■ WORK TASK
Each line of the data below must be reproduced without any change.

■ DATASET CONTENT
+ + + + +
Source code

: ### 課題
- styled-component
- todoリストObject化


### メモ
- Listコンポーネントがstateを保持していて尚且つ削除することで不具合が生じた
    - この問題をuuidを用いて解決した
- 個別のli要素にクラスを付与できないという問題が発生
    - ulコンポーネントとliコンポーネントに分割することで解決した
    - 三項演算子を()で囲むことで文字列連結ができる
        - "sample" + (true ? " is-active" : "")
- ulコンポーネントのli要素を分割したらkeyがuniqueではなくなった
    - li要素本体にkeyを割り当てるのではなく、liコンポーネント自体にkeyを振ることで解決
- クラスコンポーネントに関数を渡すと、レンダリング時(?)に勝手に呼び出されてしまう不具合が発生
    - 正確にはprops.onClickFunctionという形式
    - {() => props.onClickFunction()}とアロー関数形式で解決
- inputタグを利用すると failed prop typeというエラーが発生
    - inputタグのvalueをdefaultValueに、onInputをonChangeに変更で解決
+ + + + +
■ COMPLETED EXERCISE
Source code

: ### 課題
- styled-component
- todoリストObject化


### メモ
- Listコンポーネントがstateを保持していて尚且つ削除することで不具合が生じた
    - この問題をuuidを用いて解決した
- 個別のli要素にクラスを付与できないという問題が発生
    - ulコンポーネントとliコンポーネントに分割することで解決した
    - 三項演算子を()で囲むことで文字列連結ができる
        - "sample" + (true ? " is-active" : "")
- ulコンポーネントのli要素を分割したらkeyがuniqueではなくなった
    - li要素本体にkeyを割り当てるのではなく、liコンポーネント自体にkeyを振ることで解決
- クラスコンポーネントに関数を渡すと、レンダリング時(?)に勝手に呼び出されてしまう不具合が発生
    - 正確にはprops.onClickFunctionという形式
    - {() => props.onClickFunction()}とアロー関数形式で解決
- inputタグを利用すると failed prop typeというエラーが発生
    - inputタグのvalueをdefaultValueに、onInputをonChangeに変更で解決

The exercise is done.